"James A. Robinson" <> wrote
> What do you do
> when you need to take your unicode rich document and transform it to a
> format which which needs something other numeric character references?
I'm having trouble parsing that question.
> For example, what would I do if I wanted to output an XML document to a
> format where I needed to replace the greek delta character with a very
> specific string
As you probably discovered, XPath 1.0 / XSLT 1.0 only has one character
substitution function, translate(), which can only replace one character
with one character throughout a string. However, there are some substring
functions which can be applied in a recursive template to replace a
character with a string. See the XSLT FAQ at
http://www.dpawson.co.uk/.
Other options: Dimitre's FXSL library has a string map template that is
probably more efficient -- see
http://sources.redhat.com/ml/xsl-lis.../msg01172.html. And some
processors may support EXSLT's str:replace() as documented at
http://exslt.org/str/functions/replace/index.html (the page says none do
natively, but I know of at least one that does, and there are some templates
available for download that simulate native support).

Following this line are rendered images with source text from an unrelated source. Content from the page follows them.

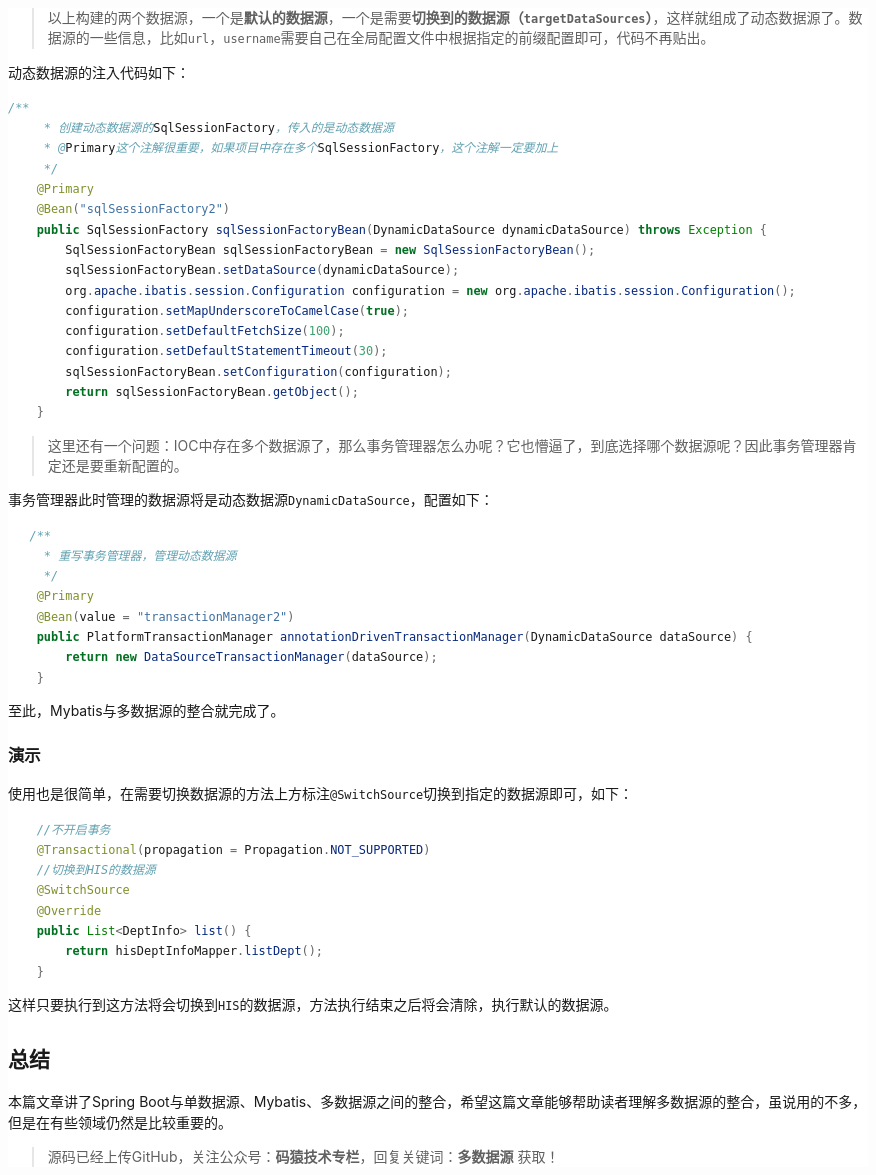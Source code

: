 > 以上构建的两个数据源，一个是**默认的数据源**，一个是需要**切换到的数据源（`targetDataSources`）**，这样就组成了动态数据源了。数据源的一些信息，比如`url`，`username`需要自己在全局配置文件中根据指定的前缀配置即可，代码不再贴出。

动态数据源的注入代码如下：
```java
/**
     * 创建动态数据源的SqlSessionFactory，传入的是动态数据源
     * @Primary这个注解很重要，如果项目中存在多个SqlSessionFactory，这个注解一定要加上
     */
    @Primary
    @Bean("sqlSessionFactory2")
    public SqlSessionFactory sqlSessionFactoryBean(DynamicDataSource dynamicDataSource) throws Exception {
        SqlSessionFactoryBean sqlSessionFactoryBean = new SqlSessionFactoryBean();
        sqlSessionFactoryBean.setDataSource(dynamicDataSource);
        org.apache.ibatis.session.Configuration configuration = new org.apache.ibatis.session.Configuration();
        configuration.setMapUnderscoreToCamelCase(true);
        configuration.setDefaultFetchSize(100);
        configuration.setDefaultStatementTimeout(30);
        sqlSessionFactoryBean.setConfiguration(configuration);
        return sqlSessionFactoryBean.getObject();
    }
```

> 这里还有一个问题：IOC中存在多个数据源了，那么事务管理器怎么办呢？它也懵逼了，到底选择哪个数据源呢？因此事务管理器肯定还是要重新配置的。

事务管理器此时管理的数据源将是动态数据源`DynamicDataSource`，配置如下：
```java
   /**
     * 重写事务管理器，管理动态数据源
     */
    @Primary
    @Bean(value = "transactionManager2")
    public PlatformTransactionManager annotationDrivenTransactionManager(DynamicDataSource dataSource) {
        return new DataSourceTransactionManager(dataSource);
    }
```

至此，Mybatis与多数据源的整合就完成了。



### 演示
使用也是很简单，在需要切换数据源的方法上方标注`@SwitchSource`切换到指定的数据源即可，如下：
```java
    //不开启事务
    @Transactional(propagation = Propagation.NOT_SUPPORTED)
    //切换到HIS的数据源
    @SwitchSource
    @Override
    public List<DeptInfo> list() {
        return hisDeptInfoMapper.listDept();
    }
```

这样只要执行到这方法将会切换到`HIS`的数据源，方法执行结束之后将会清除，执行默认的数据源。



## 总结
本篇文章讲了Spring Boot与单数据源、Mybatis、多数据源之间的整合，希望这篇文章能够帮助读者理解多数据源的整合，虽说用的不多，但是在有些领域仍然是比较重要的。

> 源码已经上传GitHub，关注公众号：**码猿技术专栏**，回复关键词：**多数据源** 获取！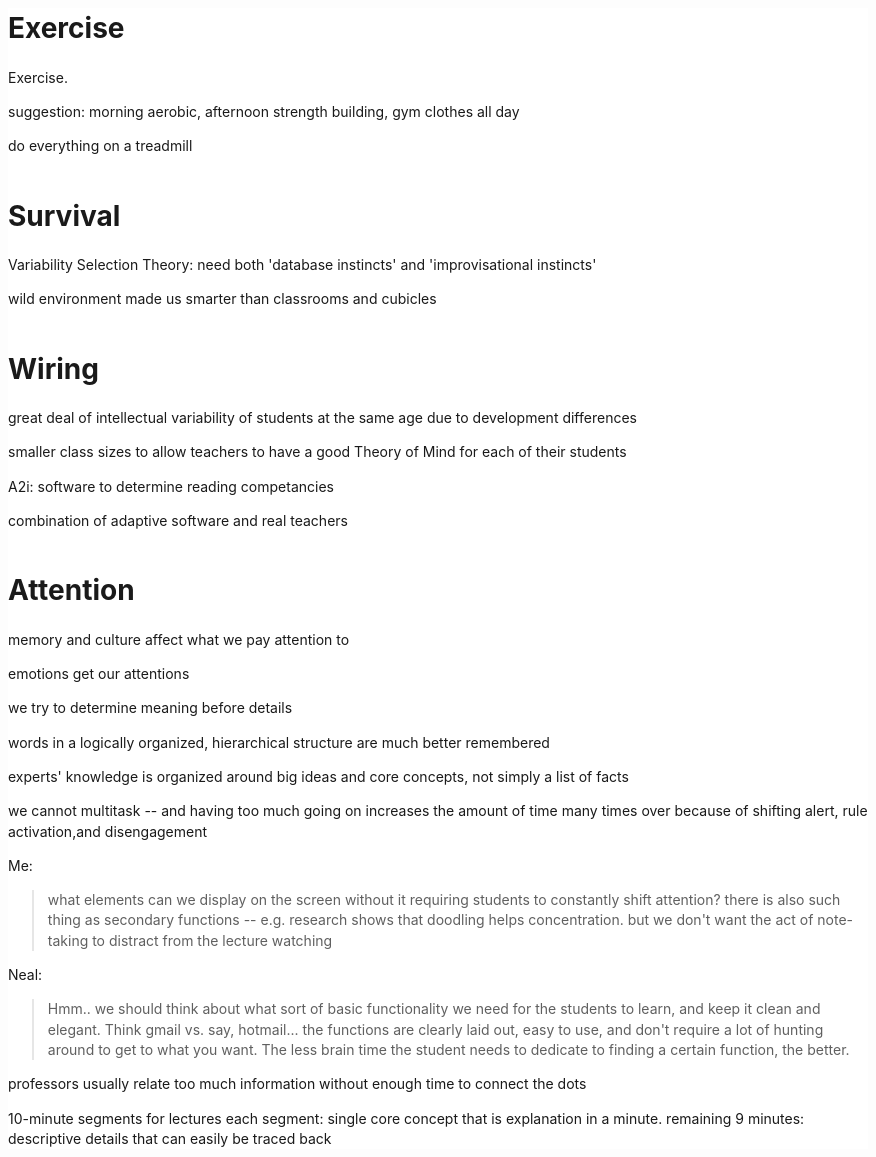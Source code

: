 # Exercise

Exercise.

suggestion: morning aerobic, afternoon strength building, gym clothes all day

do everything on a treadmill

# Survival

Variability Selection Theory: need both 'database instincts' and 'improvisational instincts'

wild environment made us smarter than classrooms and cubicles

# Wiring

great deal of intellectual variability of students at the same age due to development differences

smaller class sizes to allow teachers to have a good Theory of Mind for each of their students

A2i: software to determine reading competancies

combination of adaptive software and real teachers

# Attention

memory and culture affect what we pay attention to

emotions get our attentions

we try to determine meaning before details

words in a logically organized, hierarchical structure are much better remembered

experts' knowledge is organized around big ideas and core concepts, not simply a list of facts

we cannot multitask -- and having too much going on increases the amount of time many times over because of shifting alert, rule activation,and disengagement

Me:

> what elements can we display on the screen without it requiring students to constantly shift attention? there is also such thing as secondary functions -- e.g. research shows that doodling helps concentration. but we don't want the act of note-taking to distract from the lecture watching

Neal:

> Hmm.. we should think about what sort of basic functionality we need for the students to learn, and keep it clean and elegant. Think gmail vs. say, hotmail... the functions are clearly laid out, easy to use, and don't require a lot of hunting around to get to what you want. The less brain time the student needs to dedicate to finding a certain function, the better.

professors usually relate too much information without enough time to connect the dots

10-minute segments for lectures
each segment: single core concept that is explanation in a minute. remaining 9 minutes: descriptive details that can easily be traced back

> (say to something in TeX, or just 'delta' if outputting
> to a plain text us-ascii encoded file)? I think I understand how core
> xml parsing (input) handles unicode (be it native encoding or NCR), but
> I don't understand what's supposed to happen when transforming the XML
> to an output which does NOT support unicode or SGML style character
> entities.
When XML is parsed, the bytes of the encoded document, the NCRs, the entity
refs, and all other lexical hoo-hah goes away and you're left with a
structured arrangement of Unicode strings representing the essential parts
of the information in the document (elements, attributes, character data,
etc.). XSLT does its business on this information, constructing a new tree.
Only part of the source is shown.